Le plein pour cette 51ème finale du Trident d'Or.
Après une belle capelado melant la pena, arlésiennes et les gardians de la Manade Layalle (et qui a eu le bon goût de débuter à 16h15 ...), seulement 6 hommes se présentent à la présidence où officie brillament JP Marteau.
A. Ayme, M. Chig, J. Dumas et D. Maurel à droite, F. Sabde et N. Tortel à gauche, secondés par E. Lieballe, G. Rado et S. Rouveyrolles. Ils fourniront dans l'ensemble un travail relativement correct, comme toujours soutenu aux attributs puis bien plus relaché ...
Pour les Baumelles (194 points), Galinier (1er) est craint. La petite piste de Manduel ne l'avantage pas, mais ses déplacements, sa manière de baisser la tête au contact et ses grosses enfermées gènent considérablement les hommes. Il défend 8 minutes ses principaux attributs et se trouve complètement délaissés aux ficelles, posant trop de difficultés. Carmen final, comme l'entendront tous les bioù à leur retour au toril.
Medeiros (3ème) sort fla. Brouillon, avec un placement approximatif, on se retrouve aux finelles en 2 minutes. Là aussi moins assailli, il se reprend un peu mais reste en dedans.
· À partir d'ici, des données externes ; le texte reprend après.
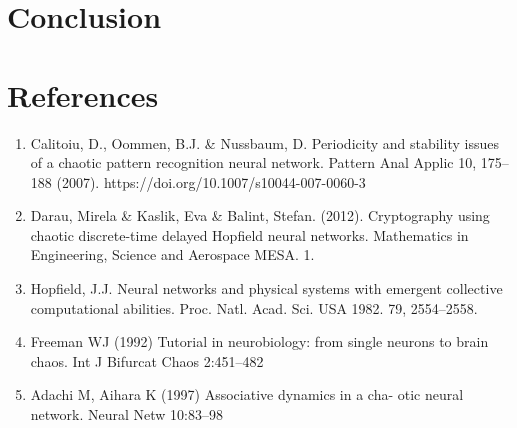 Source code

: \documentclass[12pt, letterpaper]{article}
\begin{document}
\section*{Conclusion}


\section*{References}

\fontsize{8}{12}\selectfont

\begin{enumerate}[leftmargin=*]
    \item Calitoiu, D., Oommen, B.J. \& Nussbaum, D. Periodicity and stability issues of a chaotic pattern recognition neural network. Pattern Anal Applic 10, 175–188 (2007). https://doi.org/10.1007/s10044-007-0060-3
    \item Darau, Mirela \& Kaslik, Eva \& Balint, Stefan. (2012). Cryptography using chaotic discrete-time delayed Hopfield neural networks. Mathematics in Engineering, Science and Aerospace MESA. 1.
    \item Hopfield, J.J. Neural networks and physical systems with emergent collective computational abilities.
    Proc. Natl. Acad. Sci. USA 1982. 79, 2554–2558.
    \item Freeman WJ (1992) Tutorial in neurobiology: from single neurons to brain chaos. Int J Bifurcat Chaos 2:451–482
    \item Adachi M, Aihara K (1997) Associative dynamics in a cha- otic neural network. Neural Netw 10:83–98
\end{enumerate}
\end{document}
A noter une belle série dans la bourre de la 1ère ficelle.
Pougaou (6ème) est craint d'entrée sur sa réputation. Raseté à la faute, il se défend par de grosses enfermées et de belles percussions aux planches, cornes toujours pointées. Sur les quelques rasets à son avantage, il nous montre de belles qualités qui en font un élément prometteur. Il s'octroit logiquement le prix de la journée.
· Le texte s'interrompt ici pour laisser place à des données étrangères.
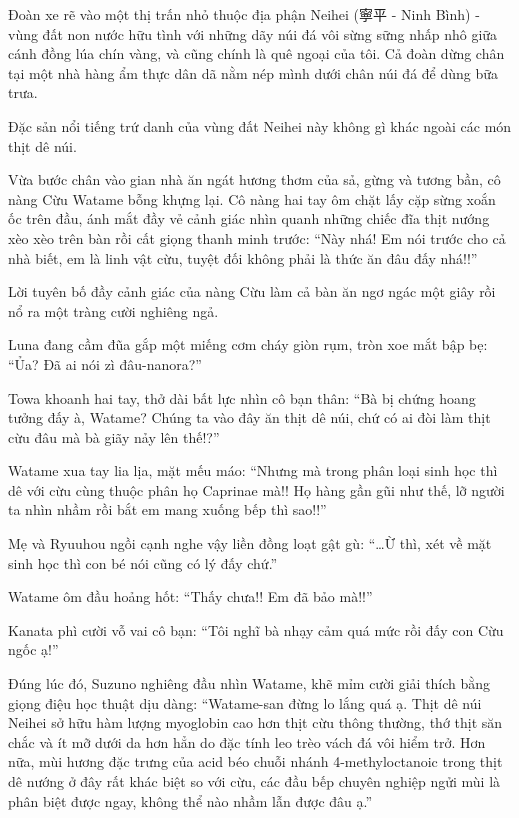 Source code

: \documentclass[../main.tex]{subfiles}
\begin{document}
Đoàn xe rẽ vào một thị trấn nhỏ thuộc địa phận Neihei (寧平 - Ninh Bình) - vùng đất non nước hữu tình với những dãy núi đá vôi sừng sững nhấp nhô giữa cánh đồng lúa chín vàng, và cũng chính là quê ngoại của tôi. Cả đoàn dừng chân tại một nhà hàng ẩm thực dân dã nằm nép mình dưới chân núi đá để dùng bữa trưa.

Đặc sản nổi tiếng trứ danh của vùng đất Neihei này không gì khác ngoài các món thịt dê núi.

Vừa bước chân vào gian nhà ăn ngát hương thơm của sả, gừng và tương bần, cô nàng Cừu Watame bỗng khựng lại. Cô nàng hai tay ôm chặt lấy cặp sừng xoắn ốc trên đầu, ánh mắt đầy vẻ cảnh giác nhìn quanh những chiếc đĩa thịt nướng xèo xèo trên bàn rồi cất giọng thanh minh trước: ``Này nhá! Em nói trước cho cả nhà biết, em là linh vật cừu, tuyệt đối không phải là thức ăn đâu đấy nhá!!''

Lời tuyên bố đầy cảnh giác của nàng Cừu làm cả bàn ăn ngơ ngác một giây rồi nổ ra một tràng cười nghiêng ngả.

Luna đang cầm đũa gắp một miếng cơm cháy giòn rụm, tròn xoe mắt bập bẹ: ``Ủa? Đã ai nói zì đâu-nanora?''

Towa khoanh hai tay, thở dài bất lực nhìn cô bạn thân: ``Bà bị chứng hoang tưởng đấy à, Watame? Chúng ta vào đây ăn thịt dê núi, chứ có ai đòi làm thịt cừu đâu mà bà giãy nảy lên thế!?''

Watame xua tay lia lịa, mặt mếu máo: ``Nhưng mà trong phân loại sinh học thì dê với cừu cùng thuộc phân họ Caprinae mà!! Họ hàng gần gũi như thế, lỡ người ta nhìn nhầm rồi bắt em mang xuống bếp thì sao!!''

Mẹ và Ryuuhou ngồi cạnh nghe vậy liền đồng loạt gật gù: ``\dots Ừ thì, xét về mặt sinh học thì con bé nói cũng có lý đấy chứ.''

Watame ôm đầu hoảng hốt: ``Thấy chưa!! Em đã bảo mà!!''

Kanata phì cười vỗ vai cô bạn: ``Tôi nghĩ bà nhạy cảm quá mức rồi đấy con Cừu ngốc ạ!''

Đúng lúc đó, Suzuno nghiêng đầu nhìn Watame, khẽ mỉm cười giải thích bằng giọng điệu học thuật dịu dàng: ``Watame-san đừng lo lắng quá ạ. Thịt dê núi Neihei sở hữu hàm lượng myoglobin cao hơn thịt cừu thông thường, thớ thịt săn chắc và ít mỡ dưới da hơn hẳn do đặc tính leo trèo vách đá vôi hiểm trở. Hơn nữa, mùi hương đặc trưng của acid béo chuỗi nhánh 4-methyloctanoic trong thịt dê nướng ở đây rất khác biệt so với cừu, các đầu bếp chuyên nghiệp ngửi mùi là phân biệt được ngay, không thể nào nhầm lẫn được đâu ạ.''
\end{document}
Pour Le Joncas (208 points), Hérode sort 2ème. C'est un pur produit de la marque. Plus on le rasète, je dirais même plus on le rasète mal ..., plus il aime. Il se bat comme un beau diable pour défendre sa première ficelle. Assailli, pris dans les séries, il répond toujours présent, venant à mas. Un monument de bravoure !!!
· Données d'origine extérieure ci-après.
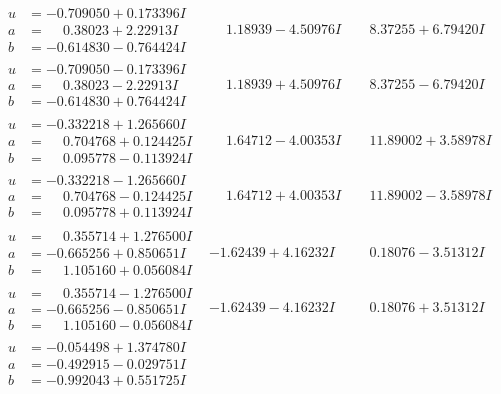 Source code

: \documentclass[1p]{elsarticle_modified}
\theoremstyle{definition}
\begin{document}
$$\begin{array}{c|c|c}
\begin{aligned}
u &= -0.709050 + 0.173396 I \\
a &= \phantom{-}0.38023 + 2.22913 I \\
b &= -0.614830 - 0.764424 I\end{aligned}
 & \phantom{-}1.18939 - 4.50976 I & \phantom{-}8.37255 + 6.79420 I \\ \hline\begin{aligned}
u &= -0.709050 - 0.173396 I \\
a &= \phantom{-}0.38023 - 2.22913 I \\
b &= -0.614830 + 0.764424 I\end{aligned}
 & \phantom{-}1.18939 + 4.50976 I & \phantom{-}8.37255 - 6.79420 I \\ \hline\begin{aligned}
u &= -0.332218 + 1.265660 I \\
a &= \phantom{-}0.704768 + 0.124425 I \\
b &= \phantom{-}0.095778 - 0.113924 I\end{aligned}
 & \phantom{-}1.64712 - 4.00353 I & \phantom{-}11.89002 + 3.58978 I \\ \hline\begin{aligned}
u &= -0.332218 - 1.265660 I \\
a &= \phantom{-}0.704768 - 0.124425 I \\
b &= \phantom{-}0.095778 + 0.113924 I\end{aligned}
 & \phantom{-}1.64712 + 4.00353 I & \phantom{-}11.89002 - 3.58978 I \\ \hline\begin{aligned}
u &= \phantom{-}0.355714 + 1.276500 I \\
a &= -0.665256 + 0.850651 I \\
b &= \phantom{-}1.105160 + 0.056084 I\end{aligned}
 & -1.62439 + 4.16232 I & \phantom{-}0.18076 - 3.51312 I \\ \hline\begin{aligned}
u &= \phantom{-}0.355714 - 1.276500 I \\
a &= -0.665256 - 0.850651 I \\
b &= \phantom{-}1.105160 - 0.056084 I\end{aligned}
 & -1.62439 - 4.16232 I & \phantom{-}0.18076 + 3.51312 I \\ \hline\begin{aligned}
u &= -0.054498 + 1.374780 I \\
a &= -0.492915 - 0.029751 I \\
b &= -0.992043 + 0.551725 I\end{aligned}

\end{array}$$
\end{document}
Octave (4ème) est un vrai cocardier. Toujours idéalement placé, il répond à tous les vrais cites dans son terrain et est aussi capable de finir méchament aux bois dans de grosses actions. Réalise 3 ou 4 gros coups de barrière, accuse un peu le coup sur l'un d'eux, puis se remet dans la bagarre. Encore la victoire de la vaillance.
Enfin Kandirau (5ème) est le plus léger des 3. Dans le plus pur physique de la devise violette et blanche, il en a aussi le mental. Mais se perd parfois dans la tourmente. Lui aussi bien peu aidé par les blancs, il s'en sort tant bien que mal, son mental le faisant surnager.